Now, one year later, the company is back with a sequel, but can lightning strike twice? Join us as we find out in our Poco F4 GT review.
What you need to know about the Poco F4 GT
- Poco F4 GT (8GB/128GB): €599
- Poco F4 GT (12GB/256GB): £699 / €699
The Poco F4 GT is a gaming smartphone through and through, with its standout feature being a pair of retractable shoulder keys. There’s more to the phone than this trick though, as it’s also got a Snapdragon 8 Gen 1 flagship processor and 120W wired charging capabilities.
For what it’s worth, the Poco F4 GT is actually a rebranded version of the China-only Redmi K50 Gaming. This shouldn’t be a surprise, as last year’s Poco F3 GT was a rebranded Redmi K40 Gaming.
The smartphone is available in Europe, coming in Cyber Yellow, Stealth Black, and Knight Silver colorways. You can also choose between 8GB/128GB and 12GB/256GB variants.
It’s no surprise to hear that the Poco F4 GT is equipped with the Snapdragon 8 Gen 1 SoC given its positioning as a gaming phone. Benchmarks like Geekbench, 3DMark, and GFXBench show that the phone is generally in line with the Galaxy S22 Ultra, although the phone did get very hot after several Geekbench tests. So what about real-world performance, then?
We saw brisk performance while launching apps, using the camera, and multitasking, so you should have no problem with basic tasks. Actual gaming performance was very snappy too, as Genshin Impact, PUBG, World of Tanks Blitz, and Call of Duty Mobile all delivered a smooth experience. The phone got warm but never hot while gaming, while performance itself didn’t take a perceptible dip over extended play sessions.
Speaking of gaming, the Poco F4 GT’s shoulder triggers are really fun additions. These aren’t new, previously debuting on the Poco F3 GT, but we’re still happy to see physical buttons on a gaming phone. These deliver digital feedback (i.e. either pressed or not) unlike analog triggers which have various levels of movement, but it beats capacitive shoulder buttons.
You can also map these triggers to on-screen virtual buttons via the Game Turbo side menu, coming in handy for PUBG, emulators, and other games. I still wish we got a gaming phone with an Xperia Play-style slide-out gamepad (featuring physical buttons) but the Poco F4 GT is a step above conventional phones nonetheless.
Plenty of horsepower and physical shoulder triggers are great additions, but any decent gaming phone needs a quality screen. Fortunately, the Poco F4 GT brings a solid display to the table. The 6.67-inch FHD+ 120Hz OLED panel isn’t anything special for the flagship market as Xiaomi’s own Redmi Note phones bring similar screens for under €400. But it’s still a good balance of resolution, refresh rate, and battery life.
We’re also glad to see several options for the refresh rate here, namely adaptive and custom.

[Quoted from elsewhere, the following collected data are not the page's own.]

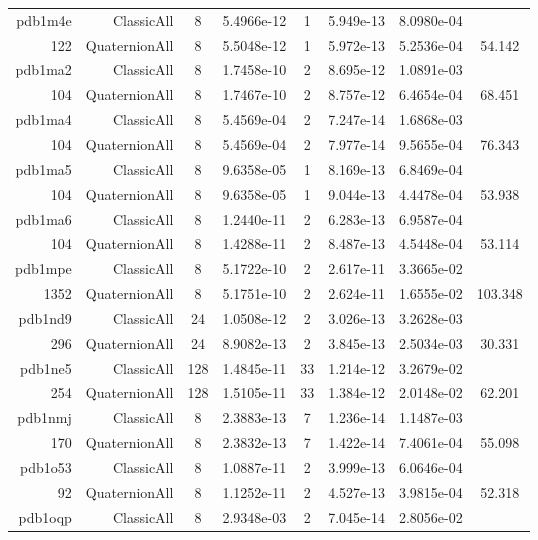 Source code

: \begin{xltabular}{\textwidth}{r|rcS[table-format=1.4e+2]cS[table-format=1.3e+2]S[table-format=1.4e+2]S[table-format=-1.3]}
pdb1m4e & ClassicAll & 8 & 5.4966e-12 & 1 & 5.949e-13 & 8.0980e-04 & \\
122 & QuaternionAll & 8 & 5.5048e-12 & 1 & 5.972e-13 & 5.2536e-04 & 54.142\\  \addlinespace
pdb1ma2 & ClassicAll & 8 & 1.7458e-10 & 2 & 8.695e-12 & 1.0891e-03 & \\
104 & QuaternionAll & 8 & 1.7467e-10 & 2 & 8.757e-12 & 6.4654e-04 & 68.451\\  \addlinespace
pdb1ma4 & ClassicAll & 8 & 5.4569e-04 & 2 & 7.247e-14 & 1.6868e-03 & \\
104 & QuaternionAll & 8 & 5.4569e-04 & 2 & 7.977e-14 & 9.5655e-04 & 76.343\\  \addlinespace
pdb1ma5 & ClassicAll & 8 & 9.6358e-05 & 1 & 8.169e-13 & 6.8469e-04 & \\
104 & QuaternionAll & 8 & 9.6358e-05 & 1 & 9.044e-13 & 4.4478e-04 & 53.938\\  \addlinespace
pdb1ma6 & ClassicAll & 8 & 1.2440e-11 & 2 & 6.283e-13 & 6.9587e-04 & \\
104 & QuaternionAll & 8 & 1.4288e-11 & 2 & 8.487e-13 & 4.5448e-04 & 53.114\\  \addlinespace
pdb1mpe & ClassicAll & 8 & 5.1722e-10 & 2 & 2.617e-11 & 3.3665e-02 & \\
1352 & QuaternionAll & 8 & 5.1751e-10 & 2 & 2.624e-11 & 1.6555e-02 & 103.348\\  \addlinespace
pdb1nd9 & ClassicAll & 24 & 1.0508e-12 & 2 & 3.026e-13 & 3.2628e-03 & \\
296 & QuaternionAll & 24 & 8.9082e-13 & 2 & 3.845e-13 & 2.5034e-03 & 30.331\\  \addlinespace
pdb1ne5 & ClassicAll & 128 & 1.4845e-11 & 33 & 1.214e-12 & 3.2679e-02 & \\
254 & QuaternionAll & 128 & 1.5105e-11 & 33 & 1.384e-12 & 2.0148e-02 & 62.201\\  \addlinespace
pdb1nmj & ClassicAll & 8 & 2.3883e-13 & 7 & 1.236e-14 & 1.1487e-03 & \\
170 & QuaternionAll & 8 & 2.3832e-13 & 7 & 1.422e-14 & 7.4061e-04 & 55.098\\  \addlinespace
pdb1o53 & ClassicAll & 8 & 1.0887e-11 & 2 & 3.999e-13 & 6.0646e-04 & \\
92 & QuaternionAll & 8 & 1.1252e-11 & 2 & 4.527e-13 & 3.9815e-04 & 52.318\\  \addlinespace
pdb1oqp & ClassicAll & 8 & 2.9348e-03 & 2 & 7.045e-14 & 2.8056e-02 & \\

\end{xltabular}
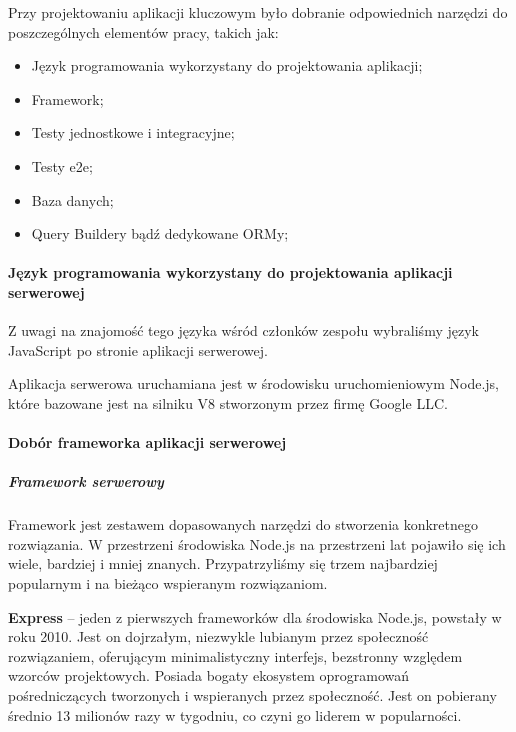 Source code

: \documentclass[12pt, a4paper, twoside, openany]{book}
\begin{document}
Przy projektowaniu aplikacji kluczowym było dobranie odpowiednich narzędzi do
poszczególnych elementów pracy, takich jak:
\begin{itemize}
    \item Język programowania wykorzystany do projektowania aplikacji;
    \item Framework;
    \item Testy jednostkowe i integracyjne; %
    \item Testy e2e; %
    \item Baza danych; %
    \item Query Buildery bądź dedykowane ORMy; %
\end{itemize}

\paragraph{Język programowania wykorzystany do projektowania aplikacji serwerowej\\}

Z uwagi na znajomość tego języka wśród członków zespołu wybraliśmy język JavaScript
po stronie aplikacji serwerowej.

Aplikacja serwerowa uruchamiana jest w środowisku uruchomieniowym Node.js, które bazowane jest na
silniku V8 stworzonym przez firmę Google LLC.

\paragraph{Dobór frameworka aplikacji serwerowej}
\subparagraph{Framework serwerowy\\}

Framework jest zestawem dopasowanych narzędzi do stworzenia konkretnego rozwiązania.
W przestrzeni środowiska Node.js na przestrzeni lat pojawiło się ich wiele, bardziej i
mniej znanych. Przypatrzyliśmy się trzem najbardziej popularnym i na bieżąco wspieranym
rozwiązaniom.

\textbf{Express} -- jeden z pierwszych frameworków dla środowiska Node.js, powstały w roku 2010.
Jest on dojrzałym, niezwykle lubianym przez społeczność rozwiązaniem, oferującym
minimalistyczny interfejs, bezstronny względem wzorców projektowych. Posiada bogaty ekosystem
oprogramowań pośredniczących tworzonych i wspieranych przez społeczność.
Jest on pobierany średnio 13 milionów razy w tygodniu, co czyni go liderem w popularności.
\end{document}
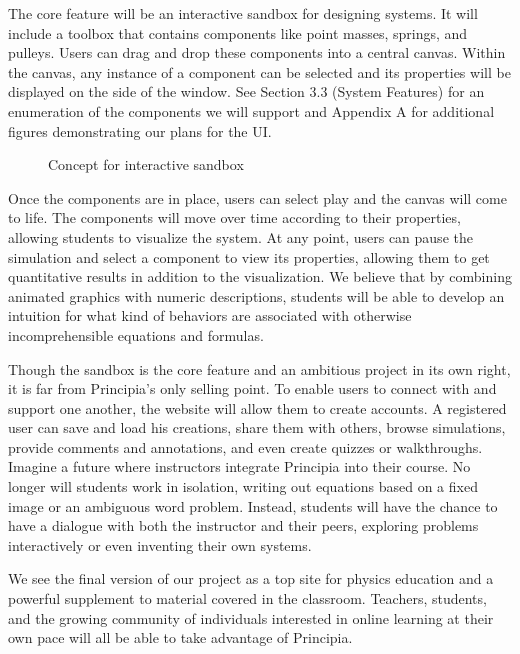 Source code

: The core feature will be an interactive sandbox for designing systems. It will include a toolbox that contains components like point masses, springs, and pulleys. Users can drag and drop these components into a central canvas. Within the canvas, any instance of a component can be selected and its properties will be displayed on the side of the window. See Section 3.3 (System Features) for an enumeration of the components we will support and Appendix A for additional figures demonstrating our plans for the UI. 

\begin{figure}[H]
	\centering
    \caption{Concept for interactive sandbox}
\end{figure}

\clearpage
\BgThispage
Once the components are in place, users can select play and the canvas will come to life. The components will move over time according to their properties, allowing students to visualize the system. At any point, users can pause the simulation and select a component to view its properties, allowing them to get quantitative results in addition to the visualization. We believe that by combining animated graphics with numeric descriptions, students will be able to develop an intuition for what kind of behaviors are associated with otherwise incomprehensible equations and formulas.

Though the sandbox is the core feature and an ambitious project in its own right, it is far from Principia's only selling point. To enable users to connect with and support one another, the website will allow them to create accounts. A registered user can save and load his creations, share them with others, browse simulations, provide comments and annotations, and even create quizzes or walkthroughs. Imagine a future where instructors integrate Principia into their course. No longer will students work in isolation, writing out equations based on a fixed image or an ambiguous word problem. Instead, students will have the chance to have a dialogue with both the instructor and their peers, exploring problems interactively or even inventing their own systems.

We see the final version of our project as a top site for physics education and a powerful supplement to material covered in the classroom. Teachers, students, and the growing community of individuals interested in online learning at their own pace will all be able to take advantage of Principia. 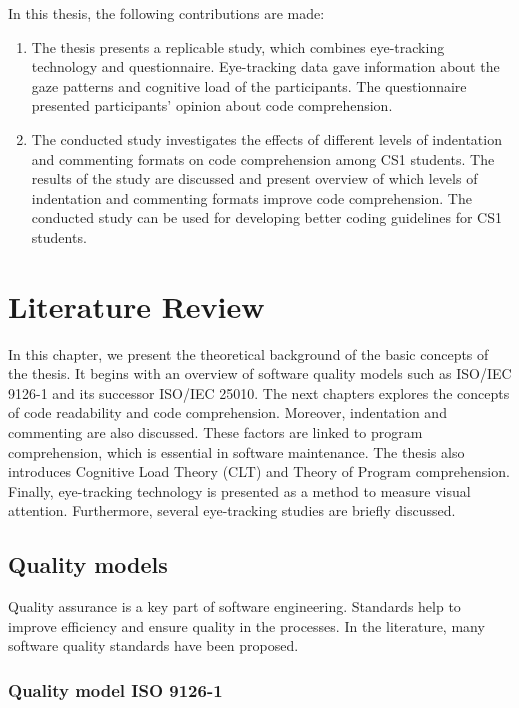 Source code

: In this thesis, the following contributions are made:
\begin{enumerate}

\item The thesis presents a replicable study, which combines eye-tracking technology and questionnaire. Eye-tracking data gave information about the gaze patterns and cognitive load of the participants. The questionnaire presented participants’ opinion about code comprehension.

\item  The conducted study investigates the effects of different levels of indentation and commenting formats on code comprehension among CS1 students. The results of the study are discussed and present overview of which levels of indentation and commenting formats improve code comprehension. The conducted study can be used for developing better coding guidelines for CS1 students.

\end{enumerate}

\chapter{Literature Review}
In this chapter, we present the theoretical background of the basic concepts of the thesis. It begins with an overview of software quality models such as ISO/IEC 9126-1 and its successor ISO/IEC 25010. The next chapters explores the concepts of code readability and code comprehension. Moreover, indentation and commenting are also discussed. These factors are  linked to program comprehension, which is essential in software maintenance. The thesis also introduces Cognitive Load Theory (CLT) and Theory of Program comprehension. Finally,  eye-tracking technology is presented as a method to measure visual attention. Furthermore, several eye-tracking studies are briefly discussed. 



\section{Quality models}
Quality assurance is a key part of software engineering. Standards help to improve efficiency and ensure quality in the processes. In the literature, many software quality standards have been proposed.



\subsection{Quality model ISO 9126-1}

The latter thankfully allows you to force the refresh rate to either 60Hz or 120Hz. The adaptive refresh rate, on the other hand, only switches between 60Hz and 120Hz rather than dropping even further for photos and reading. It’s a real missed opportunity for better endurance.
More reading: The best phones for gaming you can buy right now
Speaking of endurance, the Poco phone is powered by a 4,700mAh battery that’s just over 300mAh smaller than the F3 GT’s capacity. This equates to around six hours of screen-on time for demanding days (i.e. mostly gaming), which isn’t the best around but isn’t bad either.
One day of heavy usage saw me using GPS navigation for roughly 50 minutes, playing almost two hours of various games, and browsing Reddit and the web. I still had ~25% juice when I woke up the next day, reaching for the charger at around midday. That’s a pretty good level of endurance.
The Poco F4 GT isn't best-in-class when it comes to endurance, but 120W charging makes up for this.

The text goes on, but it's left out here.